Today is the 13th day of NaBloPoMo. There have been some days that the blog posts come easily. Other days, though, I feel stuck. It’s not so much a shortage of topics or ideas, but it’s usually the way I want the words to fall on the page. There are moments where it never seems to come out right or it somehow doesn’t capture what my heart is trying to say.
I felt that way a lot during the past week while I was in Florida. I had so many moments where I thought, “This would be a great blog post.” However, when it came time to write it, I sat there rewriting, deleting, and then just saving the posts as drafts.
There are a lot of hard things that should be written – need to be written – but they sit in a drafts folder. They are waiting for the right time because now is a little too raw, too soon, and too overwhelming. Or it’s because I’m feeling too angry, too sad, too heartbroken, and too scared to write it.

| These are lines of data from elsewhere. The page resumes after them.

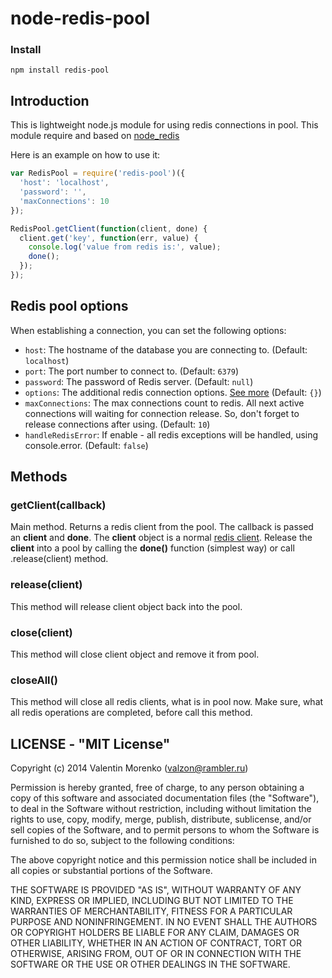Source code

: node-redis-pool
===============

### Install

    npm install redis-pool

## Introduction

This is lightweight node.js module for using redis connections in pool.
This module require and based on [node_redis][]

Here is an example on how to use it:

```js
var RedisPool = require('redis-pool')({
  'host': 'localhost',
  'password': '',
  'maxConnections': 10
});

RedisPool.getClient(function(client, done) {
  client.get('key', function(err, value) {
    console.log('value from redis is:', value);
    done();
  });
});
```

[node_redis]: https://github.com/mranney/node_redis


## Redis pool options

When establishing a connection, you can set the following options:

* `host`: The hostname of the database you are connecting to. (Default: `localhost`)
* `port`: The port number to connect to. (Default: `6379`)
* `password`: The password of Redis server. (Default: `null`)
* `options`: The additional redis connection options. [See more][] (Default: `{}`)
* `maxConnections`: The max connections count to redis. All next active connections will waiting for connection release. So, don't forget to release connections after using. (Default: `10`)
* `handleRedisError`: If enable - all redis exceptions will be handled, using console.error. (Default: `false`)

[See more]: https://github.com/mranney/node_redis#rediscreateclientport-host-options

## Methods

### getClient(callback)
Main method. Returns a redis client from the pool. The callback is passed an **client** and **done**. The **client** object is a normal [redis client][]. Release the **client** into a pool by calling the **done()** function (simplest way) or call .release(client) method.

### release(client)
This method will release client object back into the pool.

### close(client)
This method will close client object and remove it from pool.

### closeAll()
This method will close all redis clients, what is in pool now. Make sure, what all redis operations are completed, before call this method.

[redis client]: https://github.com/mranney/node_redis#usage

## LICENSE - "MIT License"

Copyright (c) 2014 Valentin Morenko (valzon@rambler.ru)

Permission is hereby granted, free of charge, to any person
obtaining a copy of this software and associated documentation
files (the "Software"), to deal in the Software without
restriction, including without limitation the rights to use,
copy, modify, merge, publish, distribute, sublicense, and/or sell
copies of the Software, and to permit persons to whom the
Software is furnished to do so, subject to the following
conditions:

The above copyright notice and this permission notice shall be
included in all copies or substantial portions of the Software.

THE SOFTWARE IS PROVIDED "AS IS", WITHOUT WARRANTY OF ANY KIND,
EXPRESS OR IMPLIED, INCLUDING BUT NOT LIMITED TO THE WARRANTIES
OF MERCHANTABILITY, FITNESS FOR A PARTICULAR PURPOSE AND
NONINFRINGEMENT. IN NO EVENT SHALL THE AUTHORS OR COPYRIGHT
HOLDERS BE LIABLE FOR ANY CLAIM, DAMAGES OR OTHER LIABILITY,
WHETHER IN AN ACTION OF CONTRACT, TORT OR OTHERWISE, ARISING
FROM, OUT OF OR IN CONNECTION WITH THE SOFTWARE OR THE USE OR
OTHER DEALINGS IN THE SOFTWARE.
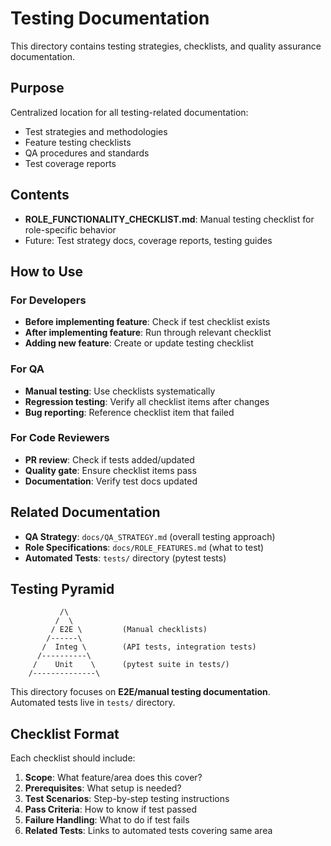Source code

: # Testing Documentation

This directory contains testing strategies, checklists, and quality assurance documentation.

## Purpose

Centralized location for all testing-related documentation:
- Test strategies and methodologies
- Feature testing checklists
- QA procedures and standards
- Test coverage reports

## Contents

- **ROLE_FUNCTIONALITY_CHECKLIST.md**: Manual testing checklist for role-specific behavior
- Future: Test strategy docs, coverage reports, testing guides

## How to Use

### For Developers
- **Before implementing feature**: Check if test checklist exists
- **After implementing feature**: Run through relevant checklist
- **Adding new feature**: Create or update testing checklist

### For QA
- **Manual testing**: Use checklists systematically
- **Regression testing**: Verify all checklist items after changes
- **Bug reporting**: Reference checklist item that failed

### For Code Reviewers
- **PR review**: Check if tests added/updated
- **Quality gate**: Ensure checklist items pass
- **Documentation**: Verify test docs updated

## Related Documentation

- **QA Strategy**: `docs/QA_STRATEGY.md` (overall testing approach)
- **Role Specifications**: `docs/ROLE_FEATURES.md` (what to test)
- **Automated Tests**: `tests/` directory (pytest tests)

## Testing Pyramid

```
           /\
          /  \
         / E2E \         (Manual checklists)
        /------\
       /  Integ \        (API tests, integration tests)
      /----------\
     /    Unit    \      (pytest suite in tests/)
    /--------------\
```

This directory focuses on **E2E/manual testing documentation**.  
Automated tests live in `tests/` directory.

## Checklist Format

Each checklist should include:
1. **Scope**: What feature/area does this cover?
2. **Prerequisites**: What setup is needed?
3. **Test Scenarios**: Step-by-step testing instructions
4. **Pass Criteria**: How to know if test passed
5. **Failure Handling**: What to do if test fails
6. **Related Tests**: Links to automated tests covering same area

In the past, I felt more uninhibited to write freely. However, there are many moments where I feel hesitant since my writing involves my family at time. Whether it is on the topic of parenting, marriage, or even my own upbringing, it’s not just about me, but there are others who may be involved. I try hard to think carefully about what actually ends up getting written despite the fact that I see blog posts all around me.
How do you decide what you will be writing? Or what is too personal? Is there a topic you won’t write about?